ASSIGNMENT: Using the records below, write out again exactly the lines that begin at the line containing "flourishes, observation decks" and end at the line containing "Roll 2-4 times", and no other lines.

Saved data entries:
+ + +

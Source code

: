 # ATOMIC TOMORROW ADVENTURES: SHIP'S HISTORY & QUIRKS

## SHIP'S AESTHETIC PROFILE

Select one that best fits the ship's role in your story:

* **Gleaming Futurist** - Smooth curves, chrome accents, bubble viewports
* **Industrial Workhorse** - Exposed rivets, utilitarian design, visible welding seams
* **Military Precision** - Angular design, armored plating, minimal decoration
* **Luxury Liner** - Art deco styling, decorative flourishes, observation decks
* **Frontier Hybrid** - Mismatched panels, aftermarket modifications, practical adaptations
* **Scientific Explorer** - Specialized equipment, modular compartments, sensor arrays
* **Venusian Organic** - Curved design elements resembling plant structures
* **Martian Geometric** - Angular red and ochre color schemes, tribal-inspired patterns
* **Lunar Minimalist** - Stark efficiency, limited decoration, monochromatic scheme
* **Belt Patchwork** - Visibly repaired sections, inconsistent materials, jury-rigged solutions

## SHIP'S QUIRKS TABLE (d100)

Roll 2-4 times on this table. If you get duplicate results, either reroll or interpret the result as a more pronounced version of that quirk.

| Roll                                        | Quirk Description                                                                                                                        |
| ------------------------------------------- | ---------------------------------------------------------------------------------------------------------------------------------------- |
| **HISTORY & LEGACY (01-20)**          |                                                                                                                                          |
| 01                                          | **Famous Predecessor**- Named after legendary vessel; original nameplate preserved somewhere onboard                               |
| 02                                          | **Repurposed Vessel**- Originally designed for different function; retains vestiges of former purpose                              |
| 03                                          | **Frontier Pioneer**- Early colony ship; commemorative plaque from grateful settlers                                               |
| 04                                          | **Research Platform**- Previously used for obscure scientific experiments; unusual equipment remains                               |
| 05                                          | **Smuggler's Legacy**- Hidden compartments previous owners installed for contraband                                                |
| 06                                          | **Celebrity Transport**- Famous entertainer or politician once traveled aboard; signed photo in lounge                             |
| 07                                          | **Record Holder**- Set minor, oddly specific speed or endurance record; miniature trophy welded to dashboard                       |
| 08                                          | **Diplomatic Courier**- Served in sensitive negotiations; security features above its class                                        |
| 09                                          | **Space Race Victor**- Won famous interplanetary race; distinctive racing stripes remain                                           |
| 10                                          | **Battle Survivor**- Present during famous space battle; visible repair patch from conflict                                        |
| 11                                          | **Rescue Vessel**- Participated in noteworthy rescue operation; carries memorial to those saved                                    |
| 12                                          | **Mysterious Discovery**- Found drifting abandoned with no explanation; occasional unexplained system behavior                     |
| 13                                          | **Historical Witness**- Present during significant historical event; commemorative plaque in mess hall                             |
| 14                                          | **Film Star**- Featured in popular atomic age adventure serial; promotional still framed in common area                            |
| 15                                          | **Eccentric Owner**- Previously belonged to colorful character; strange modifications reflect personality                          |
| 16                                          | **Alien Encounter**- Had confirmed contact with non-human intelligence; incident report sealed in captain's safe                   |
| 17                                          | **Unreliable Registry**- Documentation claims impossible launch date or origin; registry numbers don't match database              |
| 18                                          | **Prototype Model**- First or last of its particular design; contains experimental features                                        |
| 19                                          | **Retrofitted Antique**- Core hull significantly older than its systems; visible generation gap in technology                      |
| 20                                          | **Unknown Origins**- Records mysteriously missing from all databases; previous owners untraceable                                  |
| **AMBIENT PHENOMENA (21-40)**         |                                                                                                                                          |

+ + +

SOLUTION FOR THIS TASK:
* **Luxury Liner** - Art deco styling, decorative flourishes, observation decks
* **Frontier Hybrid** - Mismatched panels, aftermarket modifications, practical adaptations
* **Scientific Explorer** - Specialized equipment, modular compartments, sensor arrays
* **Venusian Organic** - Curved design elements resembling plant structures
* **Martian Geometric** - Angular red and ochre color schemes, tribal-inspired patterns
* **Lunar Minimalist** - Stark efficiency, limited decoration, monochromatic scheme
* **Belt Patchwork** - Visibly repaired sections, inconsistent materials, jury-rigged solutions

## SHIP'S QUIRKS TABLE (d100)

Roll 2-4 times on this table. If you get duplicate results, either reroll or interpret the result as a more pronounced version of that quirk.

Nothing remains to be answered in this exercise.